Barrio Italia is a historic neighbourhood in Ñuñoa and Providencia in Santiago, Chile.  The neighbourhood contains a number of heritage buildings where immigrant artisans from different countries lived during Santiago's past.  Most notably, Barrio Italia was historically populated by Italian immigrants after whom the neighbourhood is named.

At present, Barrio Italia is recognized in the Chilean capital for its wide gastronomic offerings, specifically international cuisine, of which there are various restaurants and cafes specializing in Italian, Chilean, Peruvian, Chinese, Ecuadorian, Spanish, French, Texan, Uruguayan, Venezuelan, Vietnamese, Turkish, Indian, and Thai foods. Other amenities within Barrio Italia include shops, warehouses, workshops, the Italian embassy, and various educational institutions. The neighbourhood has a reputation as a bohemian or hipster area of Santiago.

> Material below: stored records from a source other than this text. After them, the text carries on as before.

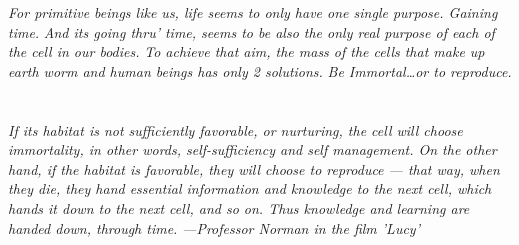 \textit{For primitive beings like us, life seems to only have one single purpose. Gaining time.}
\textit{And its going thru’ time, seems to be also the only real purpose of each of the cell in our bodies.}
\textit{To achieve that aim, the mass of the cells that make up earth worm and human beings has only 2 solutions.}
\textit{Be Immortal…or to reproduce.}
\section{}
\textit{If its habitat is not sufficiently favorable, or nurturing, the cell will choose immortality, in other words, self-sufficiency and self management. On the other hand, if the habitat is favorable, they will choose to reproduce — that way, when they die, they hand essential information and knowledge to the next cell, which hands it down to the next cell, and so on. Thus knowledge and learning are handed down, through time.}
\textit{---Professor Norman in the film 'Lucy'} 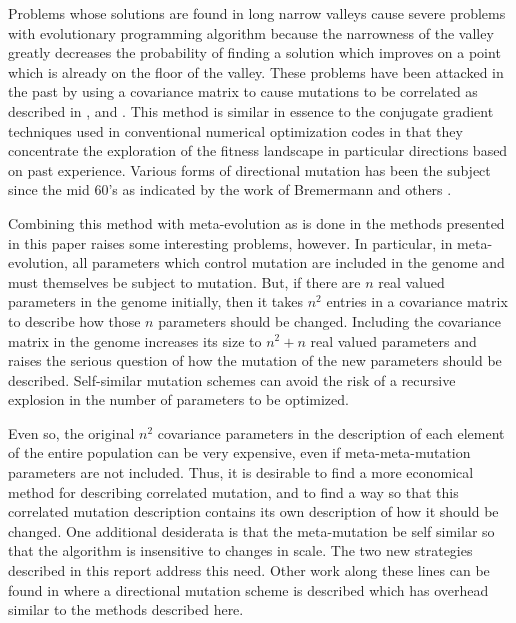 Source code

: \documentclass[12pt, titlepage]{article}
\begin{document}
Problems whose solutions are found in long narrow valleys cause severe
problems with evolutionary programming algorithm because the
narrowness of the valley greatly decreases the probability of finding
a solution which improves on a point which is already on the floor of
the valley.  These problems have been attacked in the past by using a
covariance matrix to cause mutations to be correlated as described in
\cite{sebald}, \cite{schwefel} and \cite{fogel92}.  This method is
similar in essence to the conjugate gradient techniques used in
conventional numerical optimization codes in that they concentrate the
exploration of the fitness landscape in particular directions based on
past experience.  Various forms of directional mutation has been the
subject since the mid 60's as indicated by the work of Bremermann and
others \cite{bremermann64,bremermann65}.

Combining this method with meta-evolution as is done in the methods
presented in this paper raises some interesting problems, however.  In
particular, in meta-evolution, all parameters which control mutation
are included in the genome and must themselves be subject to mutation.
But, if there are $n$ real valued parameters in the genome initially,
then it takes $n^2$ entries in a covariance matrix to describe how
those $n$ parameters should be changed.  Including the covariance
matrix in the genome increases its size to $n^2+n$ real valued
parameters and raises the serious question of how the mutation of the
new parameters should be described.  Self-similar mutation schemes can
avoid the risk of a recursive explosion in the number of parameters to
be optimized.

Even so, the original $n^2$ covariance parameters in the description
of each element of the entire population can be very expensive, even
if meta-meta-mutation parameters are not included.  Thus, it is
desirable to find a more economical method for describing correlated
mutation, and to find a way so that this correlated mutation
description contains its own description of how it should be changed.
One additional desiderata is that the meta-mutation be self similar so
that the algorithm is insensitive to changes in scale.  The two new
strategies described in this report address this need.  Other work
along these lines can be found in \cite{fogel97} where a directional
mutation scheme is described which has overhead similar to the methods
described here.
\end{document}
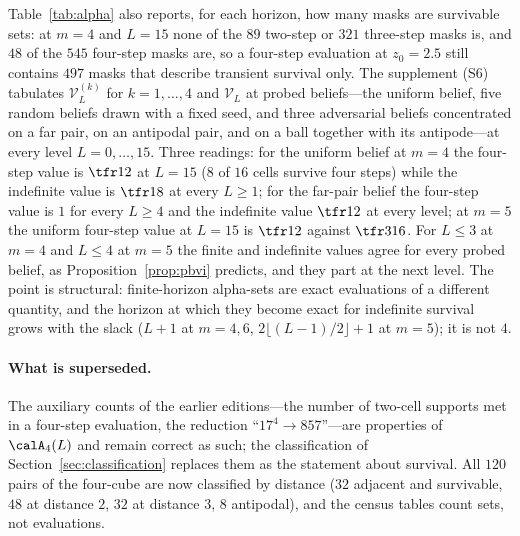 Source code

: Table~\ref{tab:alpha} also reports, for each horizon, how many masks are survivable sets: at $m=4$ and $L=15$ none of the $89$ two-step or $321$ three-step masks is, and $48$ of the $545$ four-step masks are, so a four-step evaluation at $z_0=2.5$ still contains $497$ masks that describe transient survival only. The supplement (S6) tabulates $\mathcal V^{(k)}_L$ for $k=1,\dots,4$ and $\mathcal V_L$ at probed beliefs---the uniform belief, five random beliefs drawn with a fixed seed, and three adversarial beliefs concentrated on a far pair, on an antipodal pair, and on a ball together with its antipode---at every level $L=0,\dots,15$. Three readings: for the uniform belief at $m=4$ the four-step value is $\tfr12$ at $L=15$ ($8$ of $16$ cells survive four steps) while the indefinite value is $\tfr18$ at every $L\ge1$; for the far-pair belief the four-step value is $1$ for every $L\ge4$ and the indefinite value $\tfr12$ at every level; at $m=5$ the uniform four-step value at $L=15$ is $\tfr12$ against $\tfr3{16}$. For $L\le3$ at $m=4$ and $L\le4$ at $m=5$ the finite and indefinite values agree for every probed belief, as Proposition~\ref{prop:pbvi} predicts, and they part at the next level. The point is structural: finite-horizon alpha-sets are exact evaluations of a different quantity, and the horizon at which they become exact for indefinite survival grows with the slack ($L+1$ at $m=4,6$, $2\lfloor(L-1)/2\rfloor+1$ at $m=5$); it is not $4$.

\begin{table}[t]
\centering\small
\caption{Size of the alpha-set $\calA_k(L)$ (distinct $k$-step outcome masks over all words), and in parentheses the number of those masks that are blind-survivable sets, for $k=4$ ($m=4,5$) and $k=3$ ($m=6$); the full $k=1,\dots,4$ tables are S6.1--S6.2.}
\label{tab:alpha}

\end{table}

\paragraph{What is superseded.} The auxiliary counts of the earlier editions---the number of two-cell supports met in a four-step evaluation, the reduction ``$17^4\to857$''---are properties of $\calA_4(L)$ and remain correct as such; the classification of Section~\ref{sec:classification} replaces them as the statement about survival. All $120$ pairs of the four-cube are now classified by distance ($32$ adjacent and survivable, $48$ at distance $2$, $32$ at distance $3$, $8$ antipodal), and the census tables count sets, not evaluations.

The boundaries of Barrio Italia are Avenue Francisco Bilbao to the north, Avenue José Miguel Claro to the east, Avenue Irarrázaval to the south, and Avenue General Bustamante to the west.  The present-day commercial epicenter of the neighbourhood, however, has its eastern limit at Avenue Salvador. The main street through the neighbourhood is Avenue Italia where the highest concentration of businesses are located.